A Vacuum Full Of Hatred

by Milan Milosevic

After the disintegration of Yugoslavia seven states were formed, some were recognized and some were not. Slovenia, Croatia and Bosnia-Herzegovina which subsequently became a confederation of Croats and Muslims, Macedonia and the Federal Republic of Yugoslavia, then two Serbian enclaves the so-called Republic of Srpska Krajina (in Croatia) and the Republic of Srpska (in Bosnia-Herzegovina). The Czech Republic and Slovakia are the inheritors of the former Czechoslovakia, while the former USSR has 15 inheritor states.

In Central and East Europe alone, there are 37 different ethnic and linguistic groups whose controversies reflect world tendencies towards "nation-building run amok" (a race to death among some aborigines).

The paradox lies in the fact that all this is happening at the same time as tendencies towards global economic integration. Karl Ulrik Sirup of Umeo University (Sweden) has used the phrase "the ethnocentric commonwealth", not without irony, to describe this phenomenon. Sirup has noticed that multi-culture is undergoing a crisis, and that within this context, Europe is increasingly becoming a "continent of structural and institutionalized racism".

"All that has happened in recent years has been characterized with a renewal of the ethnic issue and nationalism... Yugoslavia is an instructive example, and when there are no mechanisms for controlling conflicts, they end in war," said sociologist Dusan Janjic of the Institute od Social Sciences (IDN) at the international gathering: "The status of minorities in the Federal Republic of Yugoslavia" held last week and organized by the Serbian Academy of Arts and Sciences SANU). Stefano Bianchini, a professor at the University of Bologna and the coordinator of "The International Network Europe and the Balkans", said: "The transition of these societies depends on the ethnic issue, something that no one anticipated a few years ago..."

New SANU President Aleksandar Despic said that the conference "represented an attempt at resolving the minority issue in Yugoslavia in the best possible way". The gathering forecast positive changes, even though the participants were handicapped by the fact that those most talked of - the Albanians, weren't present. During the state-democracy-minorities debate, the participants favored the setting up of civic, liberal and social states, and the development of a civil society. The members of the conference cautioned that it was necessary to regulate the status of national minorities with the participation of their representatives, and that they should be represented in parliament. It was pointed out that the question of education in the languages of the national minorities had not been dealt with adequately, and that there were great regional differences in Yugoslavia with regard to the standard of education and culture, and that because of the big territorial concentration of minorities these differences could be revealed through an ethnic basis...

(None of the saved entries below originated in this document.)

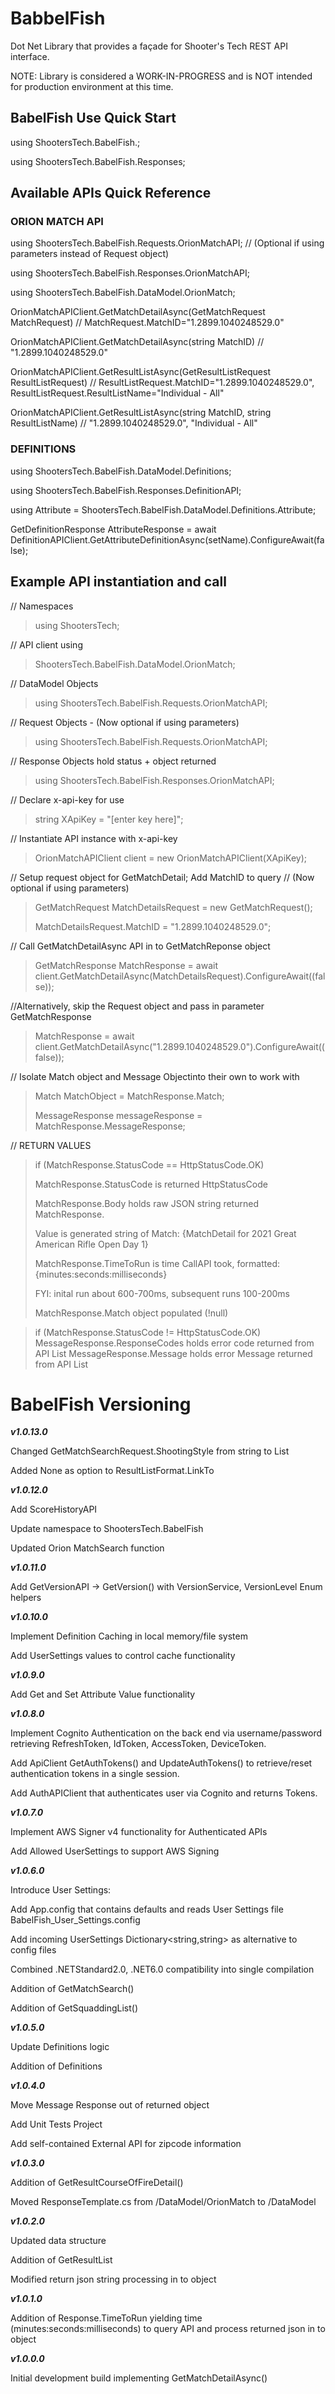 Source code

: # BabbelFish
Dot Net Library that provides a façade for Shooter's Tech REST API interface.

NOTE: Library is considered a WORK-IN-PROGRESS and is NOT intended for production environment at this time.


## BabelFish Use Quick Start
using ShootersTech.BabelFish.;

using ShootersTech.BabelFish.Responses;

## Available APIs Quick Reference
### ORION MATCH API
using ShootersTech.BabelFish.Requests.OrionMatchAPI; // (Optional if using parameters instead of Request object)

using ShootersTech.BabelFish.Responses.OrionMatchAPI;

using ShootersTech.BabelFish.DataModel.OrionMatch;

OrionMatchAPIClient.GetMatchDetailAsync(GetMatchRequest MatchRequest)		// MatchRequest.MatchID="1.2899.1040248529.0"

OrionMatchAPIClient.GetMatchDetailAsync(string MatchID)				// "1.2899.1040248529.0"

OrionMatchAPIClient.GetResultListAsync(GetResultListRequest ResultListRequest)	// ResultListRequest.MatchID="1.2899.1040248529.0", ResultListRequest.ResultListName="Individual - All"

OrionMatchAPIClient.GetResultListAsync(string MatchID, string ResultListName)	// "1.2899.1040248529.0", "Individual - All"

### DEFINITIONS
using ShootersTech.BabelFish.DataModel.Definitions;

using ShootersTech.BabelFish.Responses.DefinitionAPI;

using Attribute = ShootersTech.BabelFish.DataModel.Definitions.Attribute;

GetDefinitionResponse<Attribute> AttributeResponse = await DefinitionAPIClient.GetAttributeDefinitionAsync(setName).ConfigureAwait(false);

## Example API instantiation and call
// Namespaces
> using ShootersTech;

// API client using
> ShootersTech.BabelFish.DataModel.OrionMatch;

// DataModel Objects
> using ShootersTech.BabelFish.Requests.OrionMatchAPI;

// Request Objects - (Now optional if using parameters)
> using ShootersTech.BabelFish.Requests.OrionMatchAPI;

// Response Objects hold status + object returned
> using ShootersTech.BabelFish.Responses.OrionMatchAPI;

// Declare x-api-key for use
> string XApiKey = "[enter key here]";

// Instantiate API instance with x-api-key
> OrionMatchAPIClient client = new OrionMatchAPIClient(XApiKey);

// Setup request object for GetMatchDetail; Add MatchID to query
// (Now optional if using parameters)
> GetMatchRequest MatchDetailsRequest = new GetMatchRequest();
>
> MatchDetailsRequest.MatchID = "1.2899.1040248529.0";

// Call GetMatchDetailAsync API in to GetMatchReponse object
> GetMatchResponse MatchResponse = await client.GetMatchDetailAsync(MatchDetailsRequest).ConfigureAwait((false));

//Alternatively, skip the Request object and pass in parameter GetMatchResponse
> MatchResponse = await client.GetMatchDetailAsync("1.2899.1040248529.0").ConfigureAwait((false));

// Isolate Match object and Message Objectinto their own to work with
> Match MatchObject = MatchResponse.Match;
>
> MessageResponse messageResponse = MatchResponse.MessageResponse;

// RETURN VALUES
> if (MatchResponse.StatusCode == HttpStatusCode.OK)
>
> MatchResponse.StatusCode is returned HttpStatusCode
>
> MatchResponse.Body holds raw JSON string returned MatchResponse.
>
> Value is generated string of Match: {MatchDetail for 2021 Great American Rifle Open Day 1} 
>
> MatchResponse.TimeToRun is time CallAPI took, formatted: {minutes:seconds:milliseconds} 
>
> FYI: inital run about 600-700ms, subsequent runs 100-200ms 
>
> MatchResponse.Match object populated (!null)

> if (MatchResponse.StatusCode != HttpStatusCode.OK)
> MessageResponse.ResponseCodes holds error code returned from API List
> MessageResponse.Message holds error Message returned from API List

# BabelFish Versioning
*__v1.0.13.0__*

Changed GetMatchSearchRequest.ShootingStyle from string to List<string>

Added None as option to ResultListFormat.LinkTo

*__v1.0.12.0__*

Add ScoreHistoryAPI

Update namespace to ShootersTech.BabelFish

Updated Orion MatchSearch function

*__v1.0.11.0__*

Add GetVersionAPI -> GetVersion() with VersionService, VersionLevel Enum helpers

*__v1.0.10.0__*

Implement Definition Caching in local memory/file system

Add UserSettings values to control cache functionality

*__v1.0.9.0__*

Add Get and Set Attribute Value functionality

*__v1.0.8.0__*

Implement Cognito Authentication on the back end via username/password retrieving RefreshToken, IdToken, AccessToken, DeviceToken.

Add ApiClient GetAuthTokens() and UpdateAuthTokens() to retrieve/reset authentication tokens in a single session.

Add AuthAPIClient that authenticates user via Cognito and returns Tokens.

*__v1.0.7.0__*

Implement AWS Signer v4 functionality for Authenticated APIs

Add Allowed UserSettings to support AWS Signing

*__v1.0.6.0__*

Introduce User Settings: 

 Add App.config that contains defaults and reads User Settings file BabelFish_User_Settings.config

 Add incoming UserSettings Dictionary<string,string> as alternative to config files

Combined .NETStandard2.0, .NET6.0 compatibility into single compilation

Addition of GetMatchSearch()

Addition of GetSquaddingList()

*__v1.0.5.0__*

Update Definitions logic

Addition of Definitions

*__v1.0.4.0__*

Move Message Response out of returned object

Add Unit Tests Project

Add self-contained External API for zipcode information

*__v1.0.3.0__*

Addition of GetResultCourseOfFireDetail()

Moved ResponseTemplate.cs from /DataModel/OrionMatch to /DataModel

*__v1.0.2.0__*

Updated data structure

Addition of GetResultList

Modified return json string processing in to object

*__v1.0.1.0__*

Addition of Response.TimeToRun yielding time (minutes:seconds:milliseconds) to query API and process returned json in to object

*__v1.0.0.0__*

Initial development build implementing GetMatchDetailAsync()
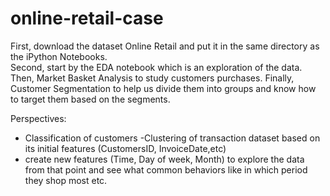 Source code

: # online-retail-case
First, download the dataset Online Retail and put it in the same directory as the iPython Notebooks. <br>
Second, start by the EDA notebook which is an exploration of the data.
Then, Market Basket Analysis to study customers purchases.
Finally, Customer Segmentation to help us divide them into groups and know how to target them based on the segments.

Perspectives:
- Classification of customers
-Clustering of transaction dataset based on its initial features (CustomersID, InvoiceDate,etc)
- create new features (Time, Day of week, Month) to explore the data from that point and see what common behaviors like in which period they shop most etc.

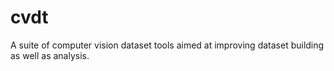 # cvdt
A suite of computer vision dataset tools aimed at improving dataset building as well as analysis.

Director of the US-based "Project on Ethnic Relations" (PER), conceived with the idea of encouraging a peaceful solution to ethnic clashes in Central, East Europe and Russia, Alen Kassof, also attended the gathering and called on the Serbian and Yugoslav governments to take positive steps with regard to the Hungarian and Albanian minorities.. Kassof believes that "when it comes to bloodshed among ethnic communities then the problem increases one hundredfold, which, unfortunately, is what happened in these parts".

Parallel analyses show differences between nationalism in Western societies (a strong middle class, the idea of renaissance, universal messianism) and Eastern nationalism (a weak middle class, irrational romanticism). Dijana Vukomanovic took part in the debate on ethnicity in transition and said that nationalism in the East had Janus's face - it can be "civic nationalism", and at the same time it can also be "ethnic nationalism". What started out in East Germany as "D-Mark Nationalismus" led to racist violence against foreign guest workers. She also believes that Germany has given legitimacy to the national principle in post-Cold War Europe.

Dusan Janjic (IDN) said that Serbian nationalism probably wouldn't have had much of a chance in Serbia if it hadn't been supported by the state during the so-called "anti-bureaucratic revolution" (when Serbian President Slobodan Milosevic took over power).

Vera Markovic (IDN) refutes this claim: "Inter-ethnic hatred led to the war and the disintegration of the state!" Research into ethnic distance have registered, as a rule, a high degree of tolerance and acceptance among the Yugoslav nations, while Serbs and Croats show the lowest degree of mutual distance with regard to other nations. A rapid change took place with the induction of tensions caused with the culmination of the social, economic and political crisis...

Miroslav Janicijevic (IDN) said that an author by the name of Moynihan recalled a debate on multi-national societies in 1965 under the auspices of the United Nations in Ljubljana: "I returned to Washington to report that the Serbs and Croats would come into conflict one day, regardless of what they told me". Moynihan recalled that the USSR had fallen apart along the "ethnic line", and that the decisive factor was the unpreparedness of Slav Ukraine to remain under a regime controlled by a Slav Russia. Yugoslavia also disappeared when the brutal conflict between Serbia and Croatia started, this time between nations with the least number of differences with regard to genealogy, and practically the same language. "Ethnic clashes don't require great differences - small ones suffice!"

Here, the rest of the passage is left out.